The U.S. Bureau of Reclamation announced Tuesday that it will provide 100 percent of the contract amounts this year to a class of customers that had suffered the worst during the drought. This has not happened since 2006.
The news came too late for some farmers, who have already planted based on the earlier projection of 65 percent for 2017.
“While the water is welcome, it’s very hard to plan when you don’t know what you’re getting,” said Breanne Ramos, executive director of the Merced County Farm Bureau. “And then, all of a sudden, you’re getting this opportunity.”
The abundant winter storms prompted Tuesday’s announcement, which affects much of the cropland from San Joaquin to Kern counties. Other federal customers within this stretch fared better over the five-year drought because of water rights that predate the federal Central Valley Project.
Deliveries had dropped to zero in 2014 and 2015, the worst point in the drought, to the irrigation districts without senior rights.
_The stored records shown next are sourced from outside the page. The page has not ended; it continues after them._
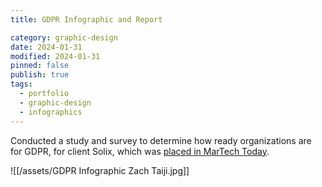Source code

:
 ```yaml
---
title: GDPR Infographic and Report

category: graphic-design
date: 2024-01-31
modified: 2024-01-31
pinned: false
publish: true
tags:
  - portfolio
  - graphic-design
  - infographics
---
```


Conducted a study and survey to determine how ready organizations are for GDPR, for client Solix, which was [placed in MarTech Today](https://martechtoday.com/solix-survey-supplies-evidence-gdpr-unreadiness-211993).

![[/assets/GDPR Infographic Zach Taiji.jpg]]
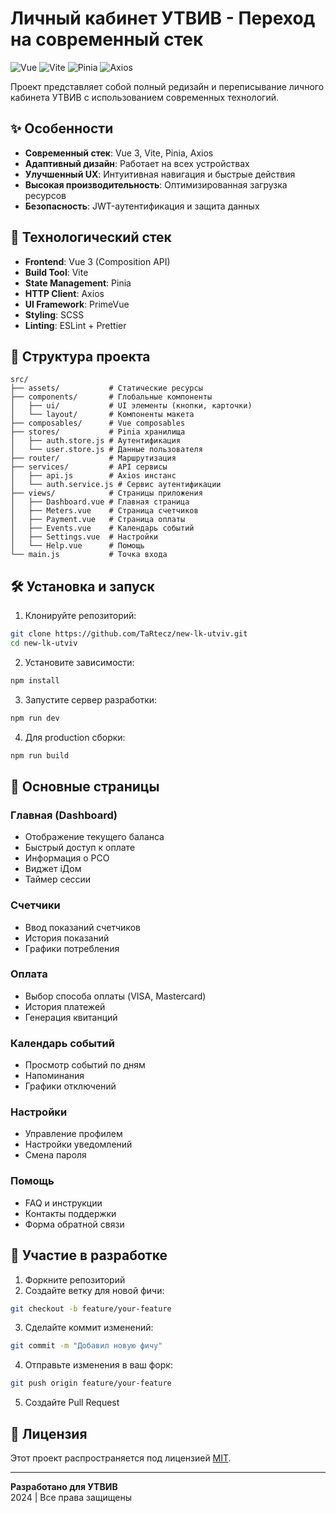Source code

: # Личный кабинет УТВИВ - Переход на современный стек

![Vue](https://img.shields.io/badge/vue-3.4.21-brightgreen)
![Vite](https://img.shields.io/badge/vite-5.2.0-blueviolet)
![Pinia](https://img.shields.io/badge/pinia-2.1.7-yellow)
![Axios](https://img.shields.io/badge/axios-1.6.8-blue)

Проект представляет собой полный редизайн и переписывание личного кабинета УТВИВ с использованием современных технологий.

## ✨ Особенности

- **Современный стек**: Vue 3, Vite, Pinia, Axios
- **Адаптивный дизайн**: Работает на всех устройствах
- **Улучшенный UX**: Интуитивная навигация и быстрые действия
- **Высокая производительность**: Оптимизированная загрузка ресурсов
- **Безопасность**: JWT-аутентификация и защита данных

## 🚀 Технологический стек

- **Frontend**: Vue 3 (Composition API)
- **Build Tool**: Vite
- **State Management**: Pinia
- **HTTP Client**: Axios
- **UI Framework**: PrimeVue
- **Styling**: SCSS
- **Linting**: ESLint + Prettier

## 📁 Структура проекта

```
src/
├── assets/           # Статические ресурсы
├── components/       # Глобальные компоненты
│   ├── ui/           # UI элементы (кнопки, карточки)
│   └── layout/       # Компоненты макета
├── composables/      # Vue composables
├── stores/           # Pinia хранилища
│   ├── auth.store.js # Аутентификация
│   └── user.store.js # Данные пользователя
├── router/           # Маршрутизация
├── services/         # API сервисы
│   ├── api.js        # Axios инстанс
│   └── auth.service.js # Сервис аутентификации
├── views/            # Страницы приложения
│   ├── Dashboard.vue # Главная страница
│   ├── Meters.vue    # Страница счетчиков
│   ├── Payment.vue   # Страница оплаты
│   ├── Events.vue    # Календарь событий
│   ├── Settings.vue  # Настройки
│   └── Help.vue      # Помощь
└── main.js           # Точка входа
```

## 🛠 Установка и запуск

1. Клонируйте репозиторий:
```bash
git clone https://github.com/TaRtecz/new-lk-utviv.git
cd new-lk-utviv
```

2. Установите зависимости:
```bash
npm install
```

3. Запустите сервер разработки:
```bash
npm run dev
```

4. Для production сборки:
```bash
npm run build
```

## 🌟 Основные страницы

### Главная (Dashboard)
- Отображение текущего баланса
- Быстрый доступ к оплате
- Информация о РСО
- Виджет iДом
- Таймер сессии

### Счетчики
- Ввод показаний счетчиков
- История показаний
- Графики потребления

### Оплата
- Выбор способа оплаты (VISA, Mastercard)
- История платежей
- Генерация квитанций

### Календарь событий
- Просмотр событий по дням
- Напоминания
- Графики отключений

### Настройки
- Управление профилем
- Настройки уведомлений
- Смена пароля

### Помощь
- FAQ и инструкции
- Контакты поддержки
- Форма обратной связи

## 🤝 Участие в разработке

1. Форкните репозиторий
2. Создайте ветку для новой фичи:
```bash
git checkout -b feature/your-feature
```
3. Сделайте коммит изменений:
```bash
git commit -m "Добавил новую фичу"
```
4. Отправьте изменения в ваш форк:
```bash
git push origin feature/your-feature
```
5. Создайте Pull Request

## 📜 Лицензия

Этот проект распространяется под лицензией [MIT](LICENSE).

---

**Разработано для УТВИВ**  
2024 | Все права защищены
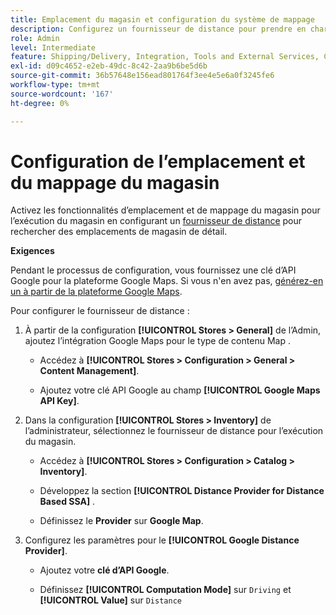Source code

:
 ```yaml
---
title: Emplacement du magasin et configuration du système de mappage
description: Configurez un fournisseur de distance pour prendre en charge le mappage de l’emplacement du magasin dans l’interface utilisateur de storefront. Les solutions d’exécution de magasin nécessitent un fournisseur de distance pour activer la recherche de magasin de détail, ainsi que d’autres fonctionnalités de mappage et de planification pour le workflow d’exécution de bout en bout.
role: Admin
level: Intermediate
feature: Shipping/Delivery, Integration, Tools and External Services, Configuration
exl-id: d09c4652-e2eb-49dc-8c42-2aa9b6be5d6b
source-git-commit: 36b57648e156ead801764f3ee4e5e6a0f3245fe6
workflow-type: tm+mt
source-wordcount: '167'
ht-degree: 0%

---
```


# Configuration de l’emplacement et du mappage du magasin

Activez les fonctionnalités d’emplacement et de mappage du magasin pour l’exécution du magasin en configurant un [fournisseur de distance](https://docs.magento.com/user-guide/catalog/inventory-configure-distance-priority.html) pour rechercher des emplacements de magasin de détail.

**Exigences**

Pendant le processus de configuration, vous fournissez une clé d’API Google pour la plateforme Google Maps. Si vous n&#39;en avez pas, [générez-en un à partir de la plateforme Google Maps](https://docs.magento.com/user-guide/catalog/inventory-configure-distance-priority.html#configure-google-maps).

Pour configurer le fournisseur de distance :

1. À partir de la configuration **[!UICONTROL Stores > General]** de l’Admin, ajoutez l’intégration Google Maps pour le type de contenu Map .

   - Accédez à **[!UICONTROL Stores > Configuration  > General > Content Management]**.

   - Ajoutez votre clé API Google au champ **[!UICONTROL Google Maps API Key]**.

1. Dans la configuration **[!UICONTROL Stores > Inventory]** de l’administrateur, sélectionnez le fournisseur de distance pour l’exécution du magasin.

   - Accédez à **[!UICONTROL Stores > Configuration > Catalog > Inventory]**.

   - Développez la section **[!UICONTROL Distance Provider for Distance Based SSA]** .

   - Définissez le **Provider** sur **Google Map**.

1. Configurez les paramètres pour le **[!UICONTROL Google Distance Provider]**.

   - Ajoutez votre **clé d’API Google**.

   - Définissez **[!UICONTROL Computation Mode]** sur `Driving` et **[!UICONTROL Value]** sur `Distance`
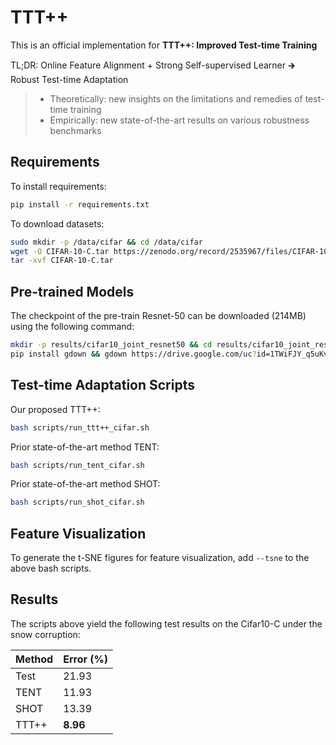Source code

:# TTT++

This is an official implementation for **TTT++: Improved Test-time Training**

TL;DR: Online Feature Alignment + Strong Self-supervised Learner &#129138; Robust Test-time Adaptation
> * Theoretically: new insights on the limitations and remedies of test-time training
> * Empirically: new state-of-the-art results on various robustness benchmarks

## Requirements

To install requirements:

```bash
pip install -r requirements.txt
```

To download datasets:

```bash
sudo mkdir -p /data/cifar && cd /data/cifar
wget -O CIFAR-10-C.tar https://zenodo.org/record/2535967/files/CIFAR-10-C.tar?download=1
tar -xvf CIFAR-10-C.tar
```

## Pre-trained Models

The checkpoint of the pre-train Resnet-50 can be downloaded (214MB) using the following command: 

```bash
mkdir -p results/cifar10_joint_resnet50 && cd results/cifar10_joint_resnet50
pip install gdown && gdown https://drive.google.com/uc?id=1TWiFJY_q5uKvNr9x3Z4CiK2w9Giqk9Dx && cd ../..
```

## Test-time Adaptation Scripts

Our proposed TTT++:

```bash
bash scripts/run_ttt++_cifar.sh
```

Prior state-of-the-art method TENT:

```bash
bash scripts/run_tent_cifar.sh
```

Prior state-of-the-art method SHOT:

```bash
bash scripts/run_shot_cifar.sh
```

## Feature Visualization

To generate the t-SNE figures for feature visualization, add `--tsne` to the above bash scripts.

## Results

The scripts above yield the following test results on the Cifar10-C under the snow corruption:

| Method | Error (%) |
| ------ | --------- |
|  Test  |   21.93   |
|  TENT  |   11.93   |
|  SHOT  |   13.39   |
| TTT++  |   **8.96**   |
They rose to 5 percent last year.
Even in wet years, these farmers got no more than 80 percent because of concerns about fish being killed by the giant pumps that deliver the water from the Sacramento-San Joaquin Delta.
The reductions prompted farmers to take land out of production or to get more water from wells or distant sellers., if available.
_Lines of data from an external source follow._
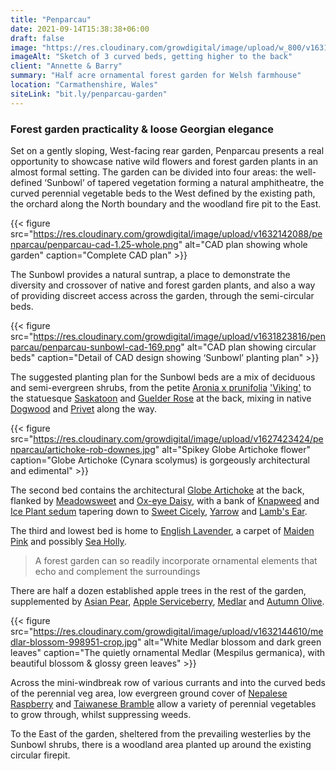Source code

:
 ```yaml
---
title: "Penparcau"
date: 2021-09-14T15:38:38+06:00
draft: false
image: "https://res.cloudinary.com/growdigital/image/upload/w_800/v1631803029/penparcau/Sunbowl-169.jpg"
imageAlt: "Sketch of 3 curved beds, getting higher to the back"
client: "Annette & Barry"
summary: "Half acre ornamental forest garden for Welsh farmhouse"
location: "Carmathenshire, Wales"
siteLink: "bit.ly/penparcau-garden"
---
```


### Forest garden practicality & loose Georgian elegance
          
Set on a gently sloping, West-facing rear garden, Penparcau presents a real opportunity to showcase native wild flowers and forest garden plants in an almost formal setting. The garden can be divided into four areas: the well-defined ‘Sunbowl’ of tapered vegetation forming a natural amphitheatre, the curved perennial vegetable beds to the West defined by the existing path, the orchard along the North boundary and the woodland fire pit to the East.

{{< figure src="https://res.cloudinary.com/growdigital/image/upload/v1632142088/penparcau/penparcau-cad-1.25-whole.png" alt="CAD plan showing whole garden" caption="Complete CAD plan" >}}

The Sunbowl provides a natural suntrap, a place to demonstrate the diversity and crossover of native and forest garden plants, and also a way of providing discreet access across the garden, through the semi-circular beds.

{{< figure src="https://res.cloudinary.com/growdigital/image/upload/v1631823816/penparcau/penparcau-sunbowl-cad-169.png" alt="CAD plan showing circular beds" caption="Detail of CAD design showing ‘Sunbowl’ planting plan" >}}

The suggested planting plan for the Sunbowl beds are a mix of deciduous and semi-evergreen shrubs, from the petite [Aronia x prunifolia](https://pfaf.org/user/Plant.aspx?LatinName=Aronia+prunifolia) ['Viking'](https://www.thompson-morgan.com/p/aronia-x-prunifolia-viking/t66056TM) to the statuesque [Saskatoon](https://pfaf.org/user/plant.aspx?LatinName=Amelanchier+alnifolia) and [Guelder Rose](https://pfaf.org/user/Plant.aspx?LatinName=Viburnum+opulus) at the back, mixing in native [Dogwood](https://pfaf.org/user/Plant.aspx?LatinName=Cornus+sanguinea) and [Privet](https://pfaf.org/user/plant.aspx?latinname=Ligustrum+vulgare) along the way.

{{< figure src="https://res.cloudinary.com/growdigital/image/upload/v1627423424/penparcau/artichoke-rob-downes.jpg" alt="Spikey Globe Artichoke flower" caption="Globe Artichoke (Cynara scolymus) is gorgeously architectural and edimental" >}}

The second bed contains the architectural [Globe Artichoke](https://pfaf.org/User/Plant.aspx?LatinName=Cynara+scolymus) at the back, flanked by [Meadowsweet](https://pfaf.org/user/Plant.aspx?LatinName=Filipendula+ulmaria) and [Ox-eye Daisy](https://pfaf.org/user/Plant.aspx?LatinName=Leucanthemum+vulgare), with a bank of [Knapweed](https://pfaf.org/USER/Plant.aspx?LatinName=Centaurea+nigra) and [Ice Plant sedum](https://pfaf.org/user/Plant.aspx?LatinName=Sedum+spectabile) tapering down to [Sweet Cicely](https://pfaf.org/user/plant.aspx?LatinName=Myrrhis+odorata), [Yarrow](https://pfaf.org/user/plant.aspx?LatinName=Achillea+millefolium) and [Lamb's Ear](https://www.rhs.org.uk/plants/17707/stachys-byzantina/details).

The third and lowest bed is home to [English Lavender](https://pfaf.org/User/Plant.aspx?LatinName=Lavandula+angustifolia), a carpet of [Maiden Pink](https://www.brc.ac.uk/plantatlas/plant/dianthus-deltoides) and possibly [Sea Holly](https://www.brc.ac.uk/plantatlas/plant/eryngium-maritimum).

>A forest garden can so readily incorporate ornamental elements that echo and complement the surroundings
          
There are half a dozen established apple trees in the rest of the garden, supplemented by [Asian Pear](https://pfaf.org/USER/Plant.aspx?LatinName=Pyrus%20pyrifolia%20culta), [Apple Serviceberry](https://pfaf.org/user/plant.aspx?LatinName=Amelanchier+lamarckii), [Medlar](https://pfaf.org/user/plant.aspx?LatinName=Mespilus+germanica) and [Autumn Olive](https://pfaf.org/user/Plant.aspx?LatinName=Elaeagnus+umbellata). 

{{< figure src="https://res.cloudinary.com/growdigital/image/upload/v1632144610/medlar-blossom-998951-crop.jpg" alt="White Medlar blossom and dark green leaves" caption="The quietly ornamental Medlar (Mespilus germanica), with beautiful blossom & glossy green leaves" >}}

Across the mini-windbreak row of various currants and into the curved beds of the perennial veg area, low evergreen ground cover of [Nepalese Raspberry](https://pfaf.org/user/plant.aspx?latinname=Rubus+nepalensis) and [Taiwanese Bramble](https://pfaf.org/user/Plant.aspx?LatinName=Rubus+rolfei) allow a variety of perennial vegetables to grow through, whilst suppressing weeds. 

To the East of the garden, sheltered from the prevailing westerlies by the Sunbowl shrubs, there is a woodland area planted up around the existing circular firepit.
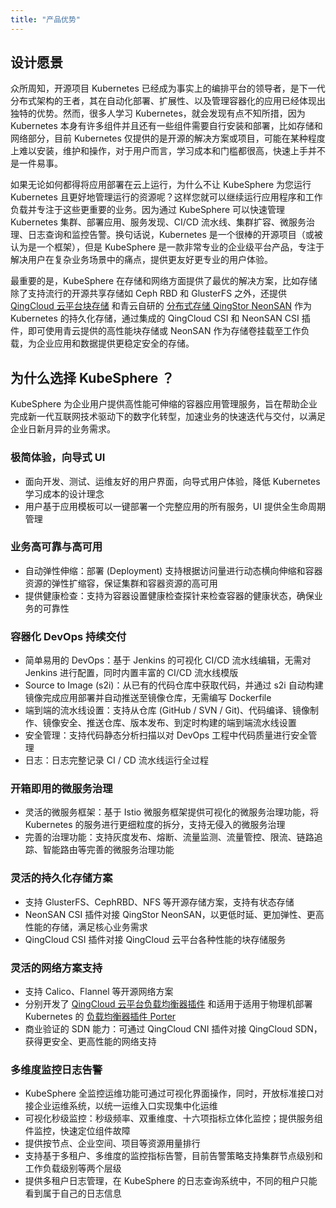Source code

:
 ```yaml
---
title: "产品优势"
---
```


## 设计愿景

众所周知，开源项目 Kubernetes 已经成为事实上的编排平台的领导者，是下一代分布式架构的王者，其在自动化部署、扩展性、以及管理容器化的应用已经体现出独特的优势。然而，很多人学习 Kubernetes，就会发现有点不知所措，因为 Kubernetes 本身有许多组件并且还有一些组件需要自行安装和部署，比如存储和网络部分，目前 Kubernetes 仅提供的是开源的解决方案或项目，可能在某种程度上难以安装，维护和操作，对于用户而言，学习成本和门槛都很高，快速上手并不是一件易事。

如果无论如何都得将应用部署在云上运行，为什么不让 KubeSphere 为您运行 Kubernetes 且更好地管理运行的资源呢？这样您就可以继续运行应用程序和工作负载并专注于这些更重要的业务。因为通过 KubeSphere 可以快速管理 Kubernetes 集群、部署应用、服务发现、CI/CD 流水线、集群扩容、微服务治理、日志查询和监控告警。换句话说，Kubernetes 是一个很棒的开源项目（或被认为是一个框架），但是 KubeSphere 是一款非常专业的企业级平台产品，专注于解决用户在复杂业务场景中的痛点，提供更友好更专业的用户体验。

最重要的是，KubeSphere 在存储和网络方面提供了最优的解决方案，比如存储除了支持流行的开源共享存储如 Ceph RBD 和 GlusterFS 之外，还提供 [QingCloud 云平台块存储](https://docs.qingcloud.com/product/storage/volume/) 和青云自研的 [分布式存储 QingStor NeonSAN](https://docs.qingcloud.com/product/storage/volume/super_high_performance_shared_volume/) 作为 Kubernetes 的持久化存储，通过集成的 QingCloud CSI 和 NeonSAN CSI 插件，即可使用青云提供的高性能块存储或 NeonSAN 作为存储卷挂载至工作负载，为企业应用和数据提供更稳定安全的存储。

## 为什么选择 KubeSphere ？

KubeSphere 为企业用户提供高性能可伸缩的容器应用管理服务，旨在帮助企业完成新一代互联网技术驱动下的数字化转型，加速业务的快速迭代与交付，以满足企业日新月异的业务需求。

### 极简体验，向导式 UI

- 面向开发、测试、运维友好的用户界面，向导式用户体验，降低 Kubernetes 学习成本的设计理念
- 用户基于应用模板可以一键部署一个完整应用的所有服务，UI 提供全生命周期管理

### 业务高可靠与高可用

- 自动弹性伸缩：部署 (Deployment) 支持根据访问量进行动态横向伸缩和容器资源的弹性扩缩容，保证集群和容器资源的高可用
- 提供健康检查：支持为容器设置健康检查探针来检查容器的健康状态，确保业务的可靠性

### 容器化 DevOps 持续交付

- 简单易用的 DevOps：基于 Jenkins 的可视化 CI/CD 流水线编辑，无需对 Jenkins 进行配置，同时内置丰富的 CI/CD 流水线模版
- Source to Image (s2i)：从已有的代码仓库中获取代码，并通过 s2i 自动构建镜像完成应用部署并自动推送至镜像仓库，无需编写 Dockerfile
- 端到端的流水线设置：支持从仓库 (GitHub / SVN / Git)、代码编译、镜像制作、镜像安全、推送仓库、版本发布、到定时构建的端到端流水线设置
- 安全管理：支持代码静态分析扫描以对 DevOps 工程中代码质量进行安全管理
- 日志：日志完整记录 CI / CD 流水线运行全过程

### 开箱即用的微服务治理

- 灵活的微服务框架：基于 Istio 微服务框架提供可视化的微服务治理功能，将 Kubernetes 的服务进行更细粒度的拆分，支持无侵入的微服务治理
- 完善的治理功能：支持灰度发布、熔断、流量监测、流量管控、限流、链路追踪、智能路由等完善的微服务治理功能

### 灵活的持久化存储方案

- 支持 GlusterFS、CephRBD、NFS 等开源存储方案，支持有状态存储
- NeonSAN CSI 插件对接 QingStor NeonSAN，以更低时延、更加弹性、更高性能的存储，满足核心业务需求
- QingCloud CSI 插件对接 QingCloud 云平台各种性能的块存储服务

### 灵活的网络方案支持

- 支持 Calico、Flannel 等开源网络方案
- 分别开发了 [QingCloud 云平台负载均衡器插件](https://github.com/yunify/qingcloud-cloud-controller-manager) 和适用于适用于物理机部署 Kubernetes 的 [负载均衡器插件 Porter](https://github.com/kubesphere/porter)
- 商业验证的 SDN 能力：可通过 QingCloud CNI 插件对接 QingCloud SDN，获得更安全、更高性能的网络支持


### 多维度监控日志告警

- KubeSphere 全监控运维功能可通过可视化界面操作，同时，开放标准接口对接企业运维系统，以统一运维入口实现集中化运维
- 可视化秒级监控：秒级频率、双重维度、十六项指标立体化监控；提供服务组件监控，快速定位组件故障
- 提供按节点、企业空间、项目等资源用量排行
- 支持基于多租户、多维度的监控指标告警，目前告警策略支持集群节点级别和工作负载级别等两个层级
- 提供多租户日志管理，在 KubeSphere 的日志查询系统中，不同的租户只能看到属于自己的日志信息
Among the hard-hit suppliers was the Del Puerto Water District, which serves about 45,000 acres along Interstate 5 from Vernalis to Santa Nella. The uncertainty prompted it to secure about a third of its needs with a project that will recycle highly treated outflows from sewage treatment plants for Modesto, Ceres and Turlock.
The allotment was already at 100 percent this year four districts totaling about 225,000 acres from Crows Landing to Mendota, thanks to long-held rights to the San Joaquin River. They are the Central California Irrigation District, the San Luis Canal Co., the Firebaugh Canal Water District and the Columbia Canal Co.
These districts have had full deliveries for all but two of the past dozen years. They got 65 percent in 2014 and 75 percent in 2015. The same went for water supplies for national wildlife refuges along the lower San Joaquin.
The eastern part of the San Joaquin Valley also varied in its drought impacts and has now returned to normal. The Merced Irrigation District delivered virtually no water in 2015. The Turlock and Modesto irrigation districts, which share a Tuolumne River supply, got as low as 40 percent of normal. Best off were the Oakdale and South San Joaquin irrigation districts on the Stanislaus River, which had relatively small reductions.
Cannon Michael, a Los Banos area farmer, said increasing the federal allocation from 65 percent to 100 percent isn’t going to change farmers’ plans much.
“You don’t want to sound ungrateful and unhappy,” Michael said, noting that the full allocation was a good sign. “But as much water as there was in the system, and snow, there seems like there could have been a way to tell earlier.”
The Westlands Water District, which is west of Fresno and by far the largest of these contracts, agreed in a news release that the 2017 announcement is too late for many. But it added that “the water unused from this year’s allocation will remain in storage for next year. We look forward to a timely, adequate allocation for the next growing season.”